BAC. Madrid (2001). 121 págs. 1.300 ptas.
El autor es un conocido especialista en estética e historia del arte cristiano. Sus obras El arte sacro actual (1965), Introducción a la estética (1971) e Historia y sentido del arte cristiano (1996) son consideradas como clásicas en su género. Ahora afronta las relaciones históricas entre el arte y la Iglesia en un breve ensayo, publicado simultaneamente en Francia, Italia y España.
El propósito inicial es presentar el cristianismo como una religión artística. A lo largo de los siglos, el mensaje cristiano se ha materializado en numerosos logros: no solo en el ámbito de la ciencia y el pensamiento, sino también en el arte. Así, Plazaola describe la presencia del arte en el cristianismo desde los orígenes, en los primeros lugares de culto y en las más primitivas imágenes sagradas de capillas y catacumbas.

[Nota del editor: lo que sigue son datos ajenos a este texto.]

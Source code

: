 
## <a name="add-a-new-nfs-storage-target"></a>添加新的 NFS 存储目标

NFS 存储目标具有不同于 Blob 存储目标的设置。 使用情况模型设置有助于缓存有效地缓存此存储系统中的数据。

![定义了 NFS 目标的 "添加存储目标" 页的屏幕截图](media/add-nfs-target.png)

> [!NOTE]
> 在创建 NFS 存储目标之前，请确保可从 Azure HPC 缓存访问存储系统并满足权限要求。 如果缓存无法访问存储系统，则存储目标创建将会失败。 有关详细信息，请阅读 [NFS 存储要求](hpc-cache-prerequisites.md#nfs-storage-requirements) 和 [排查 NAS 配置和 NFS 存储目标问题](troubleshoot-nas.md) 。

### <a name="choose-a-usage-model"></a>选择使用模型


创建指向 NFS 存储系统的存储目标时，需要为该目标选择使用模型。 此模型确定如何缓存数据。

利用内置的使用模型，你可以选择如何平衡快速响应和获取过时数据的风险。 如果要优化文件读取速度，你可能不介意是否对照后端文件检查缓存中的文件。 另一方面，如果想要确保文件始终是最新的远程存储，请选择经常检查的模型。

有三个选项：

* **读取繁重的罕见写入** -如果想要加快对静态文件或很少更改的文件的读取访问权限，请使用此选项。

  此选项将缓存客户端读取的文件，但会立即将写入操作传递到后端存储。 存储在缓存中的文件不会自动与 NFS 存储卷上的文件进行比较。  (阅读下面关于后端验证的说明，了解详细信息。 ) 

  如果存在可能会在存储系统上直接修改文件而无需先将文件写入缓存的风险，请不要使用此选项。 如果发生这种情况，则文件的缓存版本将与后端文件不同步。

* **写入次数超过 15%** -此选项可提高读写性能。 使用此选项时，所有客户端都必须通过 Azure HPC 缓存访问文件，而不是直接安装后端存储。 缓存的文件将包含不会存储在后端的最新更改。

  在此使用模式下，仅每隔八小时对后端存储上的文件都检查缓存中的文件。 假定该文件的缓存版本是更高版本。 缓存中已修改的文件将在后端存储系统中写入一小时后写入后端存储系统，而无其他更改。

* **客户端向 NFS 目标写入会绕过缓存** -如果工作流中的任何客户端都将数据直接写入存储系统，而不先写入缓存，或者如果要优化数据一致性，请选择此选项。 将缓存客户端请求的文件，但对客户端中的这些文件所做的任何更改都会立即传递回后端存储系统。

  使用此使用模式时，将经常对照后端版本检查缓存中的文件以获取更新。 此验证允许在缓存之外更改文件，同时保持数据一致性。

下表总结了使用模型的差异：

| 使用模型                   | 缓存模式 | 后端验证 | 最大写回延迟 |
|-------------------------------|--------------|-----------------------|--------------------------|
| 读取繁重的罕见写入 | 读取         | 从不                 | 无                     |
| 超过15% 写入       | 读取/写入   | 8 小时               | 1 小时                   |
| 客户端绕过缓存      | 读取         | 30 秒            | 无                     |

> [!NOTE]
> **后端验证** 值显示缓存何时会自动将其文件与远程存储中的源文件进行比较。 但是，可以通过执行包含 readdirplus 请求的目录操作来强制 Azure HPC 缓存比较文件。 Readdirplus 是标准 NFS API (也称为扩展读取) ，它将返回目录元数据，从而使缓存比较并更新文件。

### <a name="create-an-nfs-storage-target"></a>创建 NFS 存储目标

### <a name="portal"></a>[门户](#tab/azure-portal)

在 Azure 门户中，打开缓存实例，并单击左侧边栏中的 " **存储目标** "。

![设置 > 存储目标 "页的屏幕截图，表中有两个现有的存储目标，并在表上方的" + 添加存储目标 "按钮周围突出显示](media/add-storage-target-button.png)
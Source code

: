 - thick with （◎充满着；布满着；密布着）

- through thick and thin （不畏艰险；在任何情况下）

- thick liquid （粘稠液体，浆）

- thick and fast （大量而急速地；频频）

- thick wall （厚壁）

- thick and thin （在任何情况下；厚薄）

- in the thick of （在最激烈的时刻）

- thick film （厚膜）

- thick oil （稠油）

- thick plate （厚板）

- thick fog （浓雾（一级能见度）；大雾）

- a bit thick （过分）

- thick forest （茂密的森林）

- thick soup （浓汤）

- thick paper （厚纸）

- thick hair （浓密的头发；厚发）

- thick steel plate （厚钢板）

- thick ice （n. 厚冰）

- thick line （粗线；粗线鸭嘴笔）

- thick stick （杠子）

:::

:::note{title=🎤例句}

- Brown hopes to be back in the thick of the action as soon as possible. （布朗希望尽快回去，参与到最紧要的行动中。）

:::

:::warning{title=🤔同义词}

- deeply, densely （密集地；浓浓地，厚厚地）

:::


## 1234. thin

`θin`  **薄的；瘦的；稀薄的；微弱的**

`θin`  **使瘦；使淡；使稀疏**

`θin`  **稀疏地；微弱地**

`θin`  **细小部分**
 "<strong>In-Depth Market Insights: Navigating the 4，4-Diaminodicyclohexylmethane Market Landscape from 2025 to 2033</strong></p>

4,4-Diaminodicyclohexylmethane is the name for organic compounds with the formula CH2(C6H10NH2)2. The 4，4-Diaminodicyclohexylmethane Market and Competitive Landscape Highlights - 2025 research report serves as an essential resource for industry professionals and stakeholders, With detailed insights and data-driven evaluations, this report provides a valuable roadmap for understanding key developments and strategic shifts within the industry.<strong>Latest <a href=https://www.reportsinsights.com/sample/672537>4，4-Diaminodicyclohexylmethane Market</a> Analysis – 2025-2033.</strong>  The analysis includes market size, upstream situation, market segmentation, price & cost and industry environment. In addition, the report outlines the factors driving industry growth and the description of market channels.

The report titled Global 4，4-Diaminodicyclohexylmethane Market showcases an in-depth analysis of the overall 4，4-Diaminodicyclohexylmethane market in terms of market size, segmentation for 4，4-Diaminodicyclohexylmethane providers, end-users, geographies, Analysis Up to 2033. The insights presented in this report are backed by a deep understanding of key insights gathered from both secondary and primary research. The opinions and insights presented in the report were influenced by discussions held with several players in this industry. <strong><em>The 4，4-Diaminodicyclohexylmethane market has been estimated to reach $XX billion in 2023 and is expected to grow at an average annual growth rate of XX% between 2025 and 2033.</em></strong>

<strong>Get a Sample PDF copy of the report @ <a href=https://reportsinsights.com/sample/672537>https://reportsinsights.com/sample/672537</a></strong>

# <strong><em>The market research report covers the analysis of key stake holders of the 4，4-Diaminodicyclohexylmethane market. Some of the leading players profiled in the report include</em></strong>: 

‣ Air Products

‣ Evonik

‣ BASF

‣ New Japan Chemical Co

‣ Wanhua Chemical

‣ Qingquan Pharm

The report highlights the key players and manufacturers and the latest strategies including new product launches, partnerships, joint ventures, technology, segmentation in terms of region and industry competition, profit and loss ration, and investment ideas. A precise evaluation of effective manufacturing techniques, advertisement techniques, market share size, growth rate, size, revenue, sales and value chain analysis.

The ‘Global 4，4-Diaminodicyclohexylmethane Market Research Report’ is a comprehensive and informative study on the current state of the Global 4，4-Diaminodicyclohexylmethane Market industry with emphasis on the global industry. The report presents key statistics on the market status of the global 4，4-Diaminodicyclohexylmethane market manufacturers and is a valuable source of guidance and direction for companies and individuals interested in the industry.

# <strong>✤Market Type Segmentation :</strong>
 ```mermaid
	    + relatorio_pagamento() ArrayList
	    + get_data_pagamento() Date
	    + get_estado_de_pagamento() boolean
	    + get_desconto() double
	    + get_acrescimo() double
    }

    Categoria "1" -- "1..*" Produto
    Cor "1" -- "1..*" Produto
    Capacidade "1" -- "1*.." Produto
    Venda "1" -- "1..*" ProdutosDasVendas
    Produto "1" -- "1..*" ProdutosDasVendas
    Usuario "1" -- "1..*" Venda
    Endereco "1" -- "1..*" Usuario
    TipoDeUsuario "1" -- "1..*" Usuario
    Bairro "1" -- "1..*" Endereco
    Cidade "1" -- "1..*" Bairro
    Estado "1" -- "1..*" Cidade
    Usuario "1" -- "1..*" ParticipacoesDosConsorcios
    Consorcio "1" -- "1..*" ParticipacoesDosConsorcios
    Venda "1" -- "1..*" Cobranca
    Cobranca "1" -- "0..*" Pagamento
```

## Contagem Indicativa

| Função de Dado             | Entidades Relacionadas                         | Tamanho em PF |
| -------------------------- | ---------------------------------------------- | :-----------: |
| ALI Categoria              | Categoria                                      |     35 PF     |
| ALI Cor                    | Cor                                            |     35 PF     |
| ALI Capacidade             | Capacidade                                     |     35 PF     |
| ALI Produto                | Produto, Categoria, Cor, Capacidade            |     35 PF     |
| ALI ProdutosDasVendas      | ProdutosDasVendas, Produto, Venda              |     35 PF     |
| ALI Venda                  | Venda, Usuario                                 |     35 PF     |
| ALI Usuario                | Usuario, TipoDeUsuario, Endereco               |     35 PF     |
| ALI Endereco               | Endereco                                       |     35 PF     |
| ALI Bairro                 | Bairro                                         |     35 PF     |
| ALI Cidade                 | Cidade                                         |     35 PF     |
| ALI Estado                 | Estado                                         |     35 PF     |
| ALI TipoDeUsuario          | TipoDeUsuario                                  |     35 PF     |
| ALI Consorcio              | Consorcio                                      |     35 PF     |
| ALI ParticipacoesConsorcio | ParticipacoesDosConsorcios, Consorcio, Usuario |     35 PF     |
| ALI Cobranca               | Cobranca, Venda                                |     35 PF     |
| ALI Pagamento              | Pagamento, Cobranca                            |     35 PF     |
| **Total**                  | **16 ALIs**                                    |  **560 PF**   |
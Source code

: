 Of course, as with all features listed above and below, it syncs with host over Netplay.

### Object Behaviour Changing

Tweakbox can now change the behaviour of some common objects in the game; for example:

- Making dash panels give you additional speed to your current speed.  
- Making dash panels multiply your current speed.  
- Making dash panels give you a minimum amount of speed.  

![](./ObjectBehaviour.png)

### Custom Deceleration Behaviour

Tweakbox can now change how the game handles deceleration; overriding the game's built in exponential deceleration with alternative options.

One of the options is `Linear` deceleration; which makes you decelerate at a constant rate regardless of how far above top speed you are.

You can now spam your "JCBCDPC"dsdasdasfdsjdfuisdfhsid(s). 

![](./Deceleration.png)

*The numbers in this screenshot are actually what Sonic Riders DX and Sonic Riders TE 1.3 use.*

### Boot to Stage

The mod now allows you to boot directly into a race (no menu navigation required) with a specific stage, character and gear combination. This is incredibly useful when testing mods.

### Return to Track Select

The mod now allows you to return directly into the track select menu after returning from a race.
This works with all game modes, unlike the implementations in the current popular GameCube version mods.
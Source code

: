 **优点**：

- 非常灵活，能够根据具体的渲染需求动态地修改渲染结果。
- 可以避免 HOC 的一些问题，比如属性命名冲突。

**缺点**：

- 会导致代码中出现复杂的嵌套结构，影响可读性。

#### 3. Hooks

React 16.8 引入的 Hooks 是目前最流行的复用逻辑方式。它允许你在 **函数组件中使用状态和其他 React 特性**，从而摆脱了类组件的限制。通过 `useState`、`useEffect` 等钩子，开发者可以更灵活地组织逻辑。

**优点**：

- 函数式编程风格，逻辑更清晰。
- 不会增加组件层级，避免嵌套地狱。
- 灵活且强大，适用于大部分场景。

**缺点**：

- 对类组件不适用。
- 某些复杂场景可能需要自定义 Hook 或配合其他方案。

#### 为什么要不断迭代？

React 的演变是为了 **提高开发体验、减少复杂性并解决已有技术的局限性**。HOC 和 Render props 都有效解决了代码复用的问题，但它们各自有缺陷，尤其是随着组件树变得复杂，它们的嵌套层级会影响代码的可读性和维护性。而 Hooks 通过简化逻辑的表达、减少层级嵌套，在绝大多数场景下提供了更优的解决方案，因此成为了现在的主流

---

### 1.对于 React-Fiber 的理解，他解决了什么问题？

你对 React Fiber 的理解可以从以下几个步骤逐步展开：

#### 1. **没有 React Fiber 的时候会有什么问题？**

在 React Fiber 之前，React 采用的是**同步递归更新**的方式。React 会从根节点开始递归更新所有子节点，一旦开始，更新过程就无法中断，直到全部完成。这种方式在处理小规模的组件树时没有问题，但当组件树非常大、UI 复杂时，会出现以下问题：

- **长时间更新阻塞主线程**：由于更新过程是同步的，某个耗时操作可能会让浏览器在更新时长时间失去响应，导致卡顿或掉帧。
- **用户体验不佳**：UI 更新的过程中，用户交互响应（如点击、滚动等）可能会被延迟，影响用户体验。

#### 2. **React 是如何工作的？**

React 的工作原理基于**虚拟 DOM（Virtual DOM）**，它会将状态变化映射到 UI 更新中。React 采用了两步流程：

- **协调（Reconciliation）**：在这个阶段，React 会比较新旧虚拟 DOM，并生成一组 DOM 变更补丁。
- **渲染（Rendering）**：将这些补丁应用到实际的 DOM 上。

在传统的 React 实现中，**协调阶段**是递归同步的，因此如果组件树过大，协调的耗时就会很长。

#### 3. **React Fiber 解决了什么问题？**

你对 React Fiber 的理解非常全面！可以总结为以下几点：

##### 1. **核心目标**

El siguiente apartado («Breve historia de la arquitectura cristiana») recorre los diversos estilos en que ha construido la Iglesia: las primeras basílicas paleocristianas y el arte bizantino, las iglesias románicas y las catedrales góticas, el renacimiento, el barroco y el rococó, los modernismos y las últimas construcciones en hierro y hormigón.
Después, con «Evolución histórica de la imagen sagrada», Plazaola revisa la imaginería religiosa cristiana. Describe con detalle los símbolos que aparecen ya en las catacumbas; los iconos y la disputa con los iconoclastas; el hieratismo románico y el naturalismo gótico; el color en muros, códices y vidrieras, así como la elegancia renacentista y la apología teatral de la Contrarreforma. Acabará hablando de la «crisis de la imagen sagrada en la era contemporánea», pues -en su opinión- se cae ahora en una excesiva abstracción al representar la divinidad. Propone el autor un equilibrio entre lo material y lo espiritual en el arte, consecuencia directa de la doctrina de la Encarnación de Jesucristo. El Dios hecho hombre asume la materia y la eleva. Así deberá hacer también el arte. De este modo se evitarán los extremos del puritanismo y de la iconoclasia, de la idolatría o del sensualismo, así como la tentación de suprimir el problema renunciando a representar la divinidad.
De esta manera se ponen de manifiesto las relaciones entre la Iglesia y los artistas, que no siempre fueron amistosas, aunque tampoco debieron de ser muy malas, a juzgar por los resultados obtenidos, también en la actualidad.
El autor concluye mirando al futuro y recordando el llamamiento lanzado por Juan Pablo II en 1999: la Iglesia necesita de los artistas, y viceversa.